» Problem requirements: In your copy of the data, include no pictures and alter nothing else.
Source records Start Marker
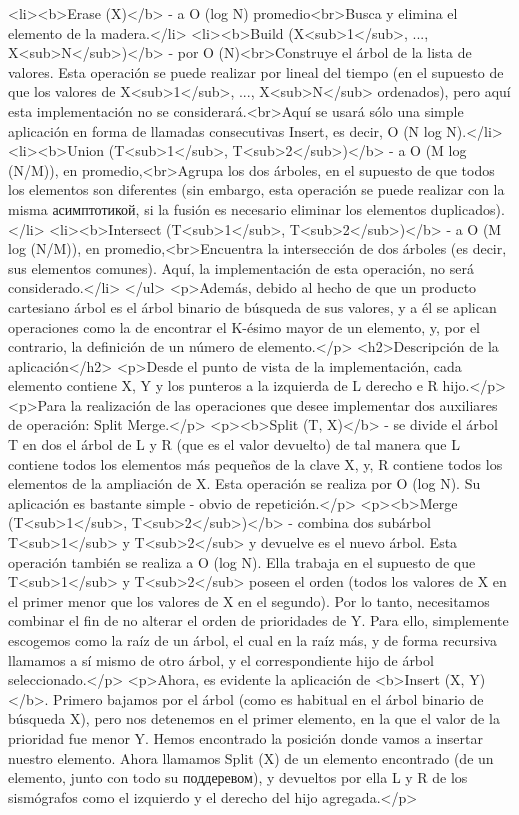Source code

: <li><b>Erase (X)</b> - a O (log N) promedio<br>Busca y elimina el elemento de la madera.</li>
<li><b>Build (X<sub>1</sub>, ..., X<sub>N</sub>)</b> - por O (N)<br>Construye el árbol de la lista de valores. Esta operación se puede realizar por lineal del tiempo (en el supuesto de que los valores de X<sub>1</sub>, ..., X<sub>N</sub> ordenados), pero aquí esta implementación no se considerará.<br>Aquí se usará sólo una simple aplicación en forma de llamadas consecutivas Insert, es decir, O (N log N).</li>
<li><b>Union (T<sub>1</sub>, T<sub>2</sub>)</b> - a O (M log (N/M)), en promedio,<br>Agrupa los dos árboles, en el supuesto de que todos los elementos son diferentes (sin embargo, esta operación se puede realizar con la misma асимптотикой, si la fusión es necesario eliminar los elementos duplicados).</li>
<li><b>Intersect (T<sub>1</sub>, T<sub>2</sub>)</b> - a O (M log (N/M)), en promedio,<br>Encuentra la intersección de dos árboles (es decir, sus elementos comunes). Aquí, la implementación de esta operación, no será considerado.</li>
</ul>
<p>Además, debido al hecho de que un producto cartesiano árbol es el árbol binario de búsqueda de sus valores, y a él se aplican operaciones como la de encontrar el K-ésimo mayor de un elemento, y, por el contrario, la definición de un número de elemento.</p>
<h2>Descripción de la aplicación</h2>
<p>Desde el punto de vista de la implementación, cada elemento contiene X, Y y los punteros a la izquierda de L derecho e R hijo.</p>
<p>Para la realización de las operaciones que desee implementar dos auxiliares de operación: Split Merge.</p>
<p><b>Split (T, X)</b> - se divide el árbol T en dos el árbol de L y R (que es el valor devuelto) de tal manera que L contiene todos los elementos más pequeños de la clave X, y, R contiene todos los elementos de la ampliación de X. Esta operación se realiza por O (log N). Su aplicación es bastante simple - obvio de repetición.</p>
<p><b>Merge (T<sub>1</sub>, T<sub>2</sub>)</b> - combina dos subárbol T<sub>1</sub> y T<sub>2</sub> y devuelve es el nuevo árbol. Esta operación también se realiza a O (log N). Ella trabaja en el supuesto de que T<sub>1</sub> y T<sub>2</sub> poseen el orden (todos los valores de X en el primer menor que los valores de X en el segundo). Por lo tanto, necesitamos combinar el fin de no alterar el orden de prioridades de Y. Para ello, simplemente escogemos como la raíz de un árbol, el cual en la raíz más, y de forma recursiva llamamos a sí mismo de otro árbol, y el correspondiente hijo de árbol seleccionado.</p>
<p>Ahora, es evidente la aplicación de <b>Insert (X, Y)</b>. Primero bajamos por el árbol (como es habitual en el árbol binario de búsqueda X), pero nos detenemos en el primer elemento, en la que el valor de la prioridad fue menor Y. Hemos encontrado la posición donde vamos a insertar nuestro elemento. Ahora llamamos Split (X) de un elemento encontrado (de un elemento, junto con todo su поддеревом), y devueltos por ella L y R de los sismógrafos como el izquierdo y el derecho del hijo agregada.</p>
Source records End Marker
» Answer box:
Source code

: <li><b>Erase (X)</b> - a O (log N) promedio<br>Busca y elimina el elemento de la madera.</li>
<li><b>Build (X<sub>1</sub>, ..., X<sub>N</sub>)</b> - por O (N)<br>Construye el árbol de la lista de valores. Esta operación se puede realizar por lineal del tiempo (en el supuesto de que los valores de X<sub>1</sub>, ..., X<sub>N</sub> ordenados), pero aquí esta implementación no se considerará.<br>Aquí se usará sólo una simple aplicación en forma de llamadas consecutivas Insert, es decir, O (N log N).</li>
<li><b>Union (T<sub>1</sub>, T<sub>2</sub>)</b> - a O (M log (N/M)), en promedio,<br>Agrupa los dos árboles, en el supuesto de que todos los elementos son diferentes (sin embargo, esta operación se puede realizar con la misma асимптотикой, si la fusión es necesario eliminar los elementos duplicados).</li>
<li><b>Intersect (T<sub>1</sub>, T<sub>2</sub>)</b> - a O (M log (N/M)), en promedio,<br>Encuentra la intersección de dos árboles (es decir, sus elementos comunes). Aquí, la implementación de esta operación, no será considerado.</li>
</ul>
<p>Además, debido al hecho de que un producto cartesiano árbol es el árbol binario de búsqueda de sus valores, y a él se aplican operaciones como la de encontrar el K-ésimo mayor de un elemento, y, por el contrario, la definición de un número de elemento.</p>
<h2>Descripción de la aplicación</h2>
<p>Desde el punto de vista de la implementación, cada elemento contiene X, Y y los punteros a la izquierda de L derecho e R hijo.</p>
<p>Para la realización de las operaciones que desee implementar dos auxiliares de operación: Split Merge.</p>
<p><b>Split (T, X)</b> - se divide el árbol T en dos el árbol de L y R (que es el valor devuelto) de tal manera que L contiene todos los elementos más pequeños de la clave X, y, R contiene todos los elementos de la ampliación de X. Esta operación se realiza por O (log N). Su aplicación es bastante simple - obvio de repetición.</p>
<p><b>Merge (T<sub>1</sub>, T<sub>2</sub>)</b> - combina dos subárbol T<sub>1</sub> y T<sub>2</sub> y devuelve es el nuevo árbol. Esta operación también se realiza a O (log N). Ella trabaja en el supuesto de que T<sub>1</sub> y T<sub>2</sub> poseen el orden (todos los valores de X en el primer menor que los valores de X en el segundo). Por lo tanto, necesitamos combinar el fin de no alterar el orden de prioridades de Y. Para ello, simplemente escogemos como la raíz de un árbol, el cual en la raíz más, y de forma recursiva llamamos a sí mismo de otro árbol, y el correspondiente hijo de árbol seleccionado.</p>
<p>Ahora, es evidente la aplicación de <b>Insert (X, Y)</b>. Primero bajamos por el árbol (como es habitual en el árbol binario de búsqueda X), pero nos detenemos en el primer elemento, en la que el valor de la prioridad fue menor Y. Hemos encontrado la posición donde vamos a insertar nuestro elemento. Ahora llamamos Split (X) de un elemento encontrado (de un elemento, junto con todo su поддеревом), y devueltos por ella L y R de los sismógrafos como el izquierdo y el derecho del hijo agregada.</p>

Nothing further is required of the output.